From a perspective driven purely by technological functionality, multiple monitors can be seen as a good thing, raising the chances that anyone seated in the room will be close to at least one monitor they can choose to look at. But I think that multiplying the monitors has a negative effect on the way we present and the way we watch presentations. I am a fan of making full and smart use of audio-visual capability, but I am not a fan of using multiple monitors to display the same thing. Duplicate monitors can interfere with an audience’s focus and attention, and they can change the speaker’s relationship to the visuals and to the audience. In this post, I’ll flesh out that argument and suggest what speakers should do instead.
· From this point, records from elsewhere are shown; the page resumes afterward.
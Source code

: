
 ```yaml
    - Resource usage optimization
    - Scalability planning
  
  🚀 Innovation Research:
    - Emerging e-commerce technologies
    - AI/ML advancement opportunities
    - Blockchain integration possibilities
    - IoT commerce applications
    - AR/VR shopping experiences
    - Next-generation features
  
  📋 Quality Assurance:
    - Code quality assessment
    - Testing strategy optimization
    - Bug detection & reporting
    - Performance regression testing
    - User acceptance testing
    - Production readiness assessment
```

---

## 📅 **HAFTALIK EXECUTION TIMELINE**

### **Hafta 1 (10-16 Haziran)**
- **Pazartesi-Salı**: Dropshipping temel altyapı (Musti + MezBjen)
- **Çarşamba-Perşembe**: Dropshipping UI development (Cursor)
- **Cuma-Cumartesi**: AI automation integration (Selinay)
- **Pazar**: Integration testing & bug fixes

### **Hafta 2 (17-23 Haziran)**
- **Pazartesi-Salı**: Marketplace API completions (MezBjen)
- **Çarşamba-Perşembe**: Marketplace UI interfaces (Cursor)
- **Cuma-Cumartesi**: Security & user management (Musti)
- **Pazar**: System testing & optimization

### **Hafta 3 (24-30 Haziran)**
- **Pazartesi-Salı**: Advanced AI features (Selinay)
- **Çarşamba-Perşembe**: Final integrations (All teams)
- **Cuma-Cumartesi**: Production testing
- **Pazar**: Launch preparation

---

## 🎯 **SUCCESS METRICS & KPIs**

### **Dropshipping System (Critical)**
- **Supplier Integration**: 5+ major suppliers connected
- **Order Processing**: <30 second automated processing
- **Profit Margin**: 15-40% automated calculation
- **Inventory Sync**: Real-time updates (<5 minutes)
The Problems With Duplicate Monitors:
They Destroy the Single Focal Point
An audience should be defined by the collective experience of all looking in the same direction at the same thing. Monitors all showing identical visuals may aid visibility, but only by fragmenting the audience’s attention and experience. This problem also extends to the individual monitors in the jury boxes in some federal courthouses. It is a different experience for everyone to be looking at their own monitor instead of collectively looking at the same monitor. The experience is even worse in some conference rooms where there is a monitor at each end of the table, or wide presentation rooms with a monitor on each side, so you have audience members looking in completely opposite directions. If they were watching only what is on the screen, that is one thing; but in a presentation, they should also be watching the person presenting. That person should be standing near the screen as a combined focal point. But when there’s more than one screen, that isn’t possible.
They Add Cognitive Load
While I am not aware of the specific issue of multiple redundant monitors being researched, it would be in line with prior findings if we learned that having many monitors in view increases the cognitive load on the audience. An audience member might think to themselves, “The screens are showing the same thing, so I need to just pick one and look at it.” But if you watch an audience facing multiple screens, it is common to see them looking back and forth at each of the monitors, as if their brain has to convince itself that it really is the same information. Even if it isn’t actually harder to work with multiple screens in front of you, it does make for a setting that is busier, more visually cluttered, and more distracting.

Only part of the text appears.